[Data supplied Boundary: Start]

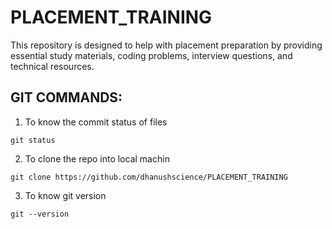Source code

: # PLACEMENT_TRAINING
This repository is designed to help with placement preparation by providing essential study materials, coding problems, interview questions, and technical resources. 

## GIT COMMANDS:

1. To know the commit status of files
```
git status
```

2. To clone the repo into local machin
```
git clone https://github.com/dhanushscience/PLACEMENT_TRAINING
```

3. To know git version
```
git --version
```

[Data supplied Boundary: End]
[Data supplied Boundary: Start]

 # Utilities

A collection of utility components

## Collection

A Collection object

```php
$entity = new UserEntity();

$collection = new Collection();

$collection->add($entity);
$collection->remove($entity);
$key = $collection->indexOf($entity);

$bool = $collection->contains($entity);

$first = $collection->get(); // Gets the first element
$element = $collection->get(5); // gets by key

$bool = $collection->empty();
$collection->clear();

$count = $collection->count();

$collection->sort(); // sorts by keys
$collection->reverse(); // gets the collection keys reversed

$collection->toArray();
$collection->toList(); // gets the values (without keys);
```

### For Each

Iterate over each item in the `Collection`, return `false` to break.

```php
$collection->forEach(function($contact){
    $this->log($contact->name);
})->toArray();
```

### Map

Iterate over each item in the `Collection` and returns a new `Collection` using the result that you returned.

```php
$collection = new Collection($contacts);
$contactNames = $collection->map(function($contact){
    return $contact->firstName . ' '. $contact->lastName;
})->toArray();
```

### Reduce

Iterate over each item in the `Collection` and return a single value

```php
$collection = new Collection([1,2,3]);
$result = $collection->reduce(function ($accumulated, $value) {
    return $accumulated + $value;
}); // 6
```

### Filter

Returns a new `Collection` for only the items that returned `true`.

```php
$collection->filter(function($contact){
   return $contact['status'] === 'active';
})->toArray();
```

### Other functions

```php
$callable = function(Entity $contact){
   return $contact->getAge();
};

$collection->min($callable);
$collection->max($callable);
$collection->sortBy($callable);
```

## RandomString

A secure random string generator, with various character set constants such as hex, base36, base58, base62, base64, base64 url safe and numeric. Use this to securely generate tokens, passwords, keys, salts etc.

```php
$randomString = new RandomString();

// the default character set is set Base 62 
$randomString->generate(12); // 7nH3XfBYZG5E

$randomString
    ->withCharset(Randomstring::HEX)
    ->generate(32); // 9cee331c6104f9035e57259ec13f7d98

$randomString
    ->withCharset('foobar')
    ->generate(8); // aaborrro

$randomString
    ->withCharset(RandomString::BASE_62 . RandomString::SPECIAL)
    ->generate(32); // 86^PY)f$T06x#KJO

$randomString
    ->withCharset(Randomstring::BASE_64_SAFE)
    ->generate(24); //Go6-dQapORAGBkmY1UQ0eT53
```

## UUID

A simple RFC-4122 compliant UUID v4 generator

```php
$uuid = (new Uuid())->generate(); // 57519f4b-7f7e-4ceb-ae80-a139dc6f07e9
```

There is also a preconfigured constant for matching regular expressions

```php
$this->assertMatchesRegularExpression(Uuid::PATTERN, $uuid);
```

[Data supplied Boundary: End]

Look through the data above and return each line where the string "callable" occurs.

**Answer to this problem**
$callable = function(Entity $contact){
$collection->min($callable);
$collection->max($callable);
$collection->sortBy($callable);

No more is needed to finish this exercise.